DATASET:
-=-=-=-=-

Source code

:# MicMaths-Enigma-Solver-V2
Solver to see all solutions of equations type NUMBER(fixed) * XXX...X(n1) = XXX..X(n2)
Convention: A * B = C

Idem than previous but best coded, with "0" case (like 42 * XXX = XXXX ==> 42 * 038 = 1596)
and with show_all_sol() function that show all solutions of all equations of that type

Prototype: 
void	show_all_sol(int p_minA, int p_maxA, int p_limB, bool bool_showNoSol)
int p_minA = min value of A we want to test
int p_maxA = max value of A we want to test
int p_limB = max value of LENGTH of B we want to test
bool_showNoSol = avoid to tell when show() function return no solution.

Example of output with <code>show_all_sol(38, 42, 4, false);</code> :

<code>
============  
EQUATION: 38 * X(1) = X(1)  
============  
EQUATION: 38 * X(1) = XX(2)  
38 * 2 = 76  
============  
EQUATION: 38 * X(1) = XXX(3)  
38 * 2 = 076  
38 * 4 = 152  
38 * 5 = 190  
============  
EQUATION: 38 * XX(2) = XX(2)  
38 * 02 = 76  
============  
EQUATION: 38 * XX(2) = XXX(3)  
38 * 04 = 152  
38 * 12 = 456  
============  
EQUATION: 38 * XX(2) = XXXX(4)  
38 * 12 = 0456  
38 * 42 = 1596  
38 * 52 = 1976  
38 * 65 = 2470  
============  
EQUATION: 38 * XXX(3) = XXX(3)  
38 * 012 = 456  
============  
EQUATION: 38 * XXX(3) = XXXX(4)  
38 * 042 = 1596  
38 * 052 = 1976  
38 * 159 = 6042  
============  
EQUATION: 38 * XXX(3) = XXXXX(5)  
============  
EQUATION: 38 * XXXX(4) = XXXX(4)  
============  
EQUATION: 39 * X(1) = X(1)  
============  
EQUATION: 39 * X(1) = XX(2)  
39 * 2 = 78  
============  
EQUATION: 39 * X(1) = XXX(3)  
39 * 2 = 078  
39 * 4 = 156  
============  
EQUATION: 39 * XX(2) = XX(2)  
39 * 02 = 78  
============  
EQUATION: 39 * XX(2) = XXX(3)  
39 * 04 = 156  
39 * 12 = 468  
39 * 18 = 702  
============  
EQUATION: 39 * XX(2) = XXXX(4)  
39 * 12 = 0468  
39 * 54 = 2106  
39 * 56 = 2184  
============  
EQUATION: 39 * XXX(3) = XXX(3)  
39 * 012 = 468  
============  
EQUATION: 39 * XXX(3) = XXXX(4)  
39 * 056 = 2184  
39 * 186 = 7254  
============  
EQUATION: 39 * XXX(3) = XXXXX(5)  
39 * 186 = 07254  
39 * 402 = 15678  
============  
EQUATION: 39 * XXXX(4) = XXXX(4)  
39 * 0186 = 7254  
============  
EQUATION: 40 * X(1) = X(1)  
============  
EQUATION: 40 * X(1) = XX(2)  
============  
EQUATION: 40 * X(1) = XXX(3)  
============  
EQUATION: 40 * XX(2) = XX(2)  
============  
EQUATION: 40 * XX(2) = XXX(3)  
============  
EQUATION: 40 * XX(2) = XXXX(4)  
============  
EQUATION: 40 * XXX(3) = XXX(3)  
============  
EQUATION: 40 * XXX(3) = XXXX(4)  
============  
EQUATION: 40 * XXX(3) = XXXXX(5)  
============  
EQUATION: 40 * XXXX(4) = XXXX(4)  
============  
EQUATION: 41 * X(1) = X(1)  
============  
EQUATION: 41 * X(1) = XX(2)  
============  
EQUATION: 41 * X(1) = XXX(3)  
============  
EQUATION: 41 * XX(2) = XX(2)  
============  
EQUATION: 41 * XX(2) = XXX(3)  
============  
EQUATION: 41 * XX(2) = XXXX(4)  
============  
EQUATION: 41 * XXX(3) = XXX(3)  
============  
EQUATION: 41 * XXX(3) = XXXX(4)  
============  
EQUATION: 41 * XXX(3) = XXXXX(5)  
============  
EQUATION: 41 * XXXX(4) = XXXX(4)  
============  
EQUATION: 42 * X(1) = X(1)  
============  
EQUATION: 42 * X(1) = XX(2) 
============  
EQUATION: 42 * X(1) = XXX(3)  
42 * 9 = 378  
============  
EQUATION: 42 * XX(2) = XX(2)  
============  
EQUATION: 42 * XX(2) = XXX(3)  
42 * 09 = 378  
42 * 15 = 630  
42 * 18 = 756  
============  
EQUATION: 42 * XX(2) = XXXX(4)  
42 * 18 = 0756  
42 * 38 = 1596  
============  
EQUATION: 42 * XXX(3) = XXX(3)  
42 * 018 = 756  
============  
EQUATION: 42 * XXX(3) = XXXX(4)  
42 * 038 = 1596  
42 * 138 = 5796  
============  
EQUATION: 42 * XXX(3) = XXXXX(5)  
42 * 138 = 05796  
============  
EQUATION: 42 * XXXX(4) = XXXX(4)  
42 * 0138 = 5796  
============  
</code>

-=-=-=-=-

WHAT TO PRODUCE: Please give back, exactly as it stands above, the stretch from the line with "EQUATION: 39 * XXX(3) = XXX(3)" through the line with "EQUATION: 40 * XX(2) = XXXX(4)", and no line outside it.

EXERCISE OUTPUT:
EQUATION: 39 * XXX(3) = XXX(3)  
39 * 012 = 468  
============  
EQUATION: 39 * XXX(3) = XXXX(4)  
39 * 056 = 2184  
39 * 186 = 7254  
============  
EQUATION: 39 * XXX(3) = XXXXX(5)  
39 * 186 = 07254  
39 * 402 = 15678  
============  
EQUATION: 39 * XXXX(4) = XXXX(4)  
39 * 0186 = 7254  
============  
EQUATION: 40 * X(1) = X(1)  
============  
EQUATION: 40 * X(1) = XX(2)  
============  
EQUATION: 40 * X(1) = XXX(3)  
============  
EQUATION: 40 * XX(2) = XX(2)  
============  
EQUATION: 40 * XX(2) = XXX(3)  
============  
EQUATION: 40 * XX(2) = XXXX(4)  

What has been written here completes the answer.